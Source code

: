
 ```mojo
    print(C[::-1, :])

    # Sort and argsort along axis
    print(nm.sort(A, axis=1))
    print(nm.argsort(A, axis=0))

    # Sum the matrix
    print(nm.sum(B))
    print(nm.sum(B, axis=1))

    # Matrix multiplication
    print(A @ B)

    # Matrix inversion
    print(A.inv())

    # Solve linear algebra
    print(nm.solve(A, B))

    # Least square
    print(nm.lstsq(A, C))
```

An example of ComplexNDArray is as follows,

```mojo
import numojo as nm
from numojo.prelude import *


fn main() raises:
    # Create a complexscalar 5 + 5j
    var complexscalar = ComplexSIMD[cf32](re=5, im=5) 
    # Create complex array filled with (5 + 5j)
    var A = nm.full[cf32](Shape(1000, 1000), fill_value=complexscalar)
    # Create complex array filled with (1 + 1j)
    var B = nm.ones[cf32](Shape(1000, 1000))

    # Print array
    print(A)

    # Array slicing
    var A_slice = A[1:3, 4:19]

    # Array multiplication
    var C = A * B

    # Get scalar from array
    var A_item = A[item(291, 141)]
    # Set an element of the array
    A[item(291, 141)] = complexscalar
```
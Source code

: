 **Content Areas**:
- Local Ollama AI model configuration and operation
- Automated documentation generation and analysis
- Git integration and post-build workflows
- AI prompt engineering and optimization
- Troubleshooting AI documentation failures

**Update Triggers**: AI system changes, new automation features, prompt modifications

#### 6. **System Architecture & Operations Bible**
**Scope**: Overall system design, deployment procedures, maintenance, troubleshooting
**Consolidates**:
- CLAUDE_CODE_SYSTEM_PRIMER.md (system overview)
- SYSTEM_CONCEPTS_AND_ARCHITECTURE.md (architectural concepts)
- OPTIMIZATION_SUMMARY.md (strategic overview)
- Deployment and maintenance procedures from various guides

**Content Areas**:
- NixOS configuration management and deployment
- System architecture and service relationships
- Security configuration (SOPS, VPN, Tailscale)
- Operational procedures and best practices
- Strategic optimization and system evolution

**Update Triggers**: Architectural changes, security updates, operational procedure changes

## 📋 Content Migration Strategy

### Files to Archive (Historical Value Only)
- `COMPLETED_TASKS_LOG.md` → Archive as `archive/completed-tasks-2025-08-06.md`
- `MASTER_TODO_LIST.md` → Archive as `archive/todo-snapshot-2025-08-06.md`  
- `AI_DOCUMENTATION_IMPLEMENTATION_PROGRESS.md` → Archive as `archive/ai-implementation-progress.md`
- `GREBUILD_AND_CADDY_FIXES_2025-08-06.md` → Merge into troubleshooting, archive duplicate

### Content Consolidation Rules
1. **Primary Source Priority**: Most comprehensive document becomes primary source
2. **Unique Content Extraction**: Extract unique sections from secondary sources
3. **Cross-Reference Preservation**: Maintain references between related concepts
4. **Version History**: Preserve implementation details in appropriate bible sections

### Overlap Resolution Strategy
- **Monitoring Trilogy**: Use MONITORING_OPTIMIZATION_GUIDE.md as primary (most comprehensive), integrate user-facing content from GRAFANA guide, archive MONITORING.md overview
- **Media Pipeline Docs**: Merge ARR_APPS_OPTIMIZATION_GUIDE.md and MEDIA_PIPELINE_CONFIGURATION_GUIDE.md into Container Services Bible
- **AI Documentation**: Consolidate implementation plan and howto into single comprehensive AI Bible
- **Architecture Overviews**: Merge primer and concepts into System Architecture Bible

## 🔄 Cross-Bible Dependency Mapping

== == ==

What is the number of lines in the listing that include the word "complexscalar"? Give that number and nothing else.

[OUTPUT FOR THIS EXERCISE]
4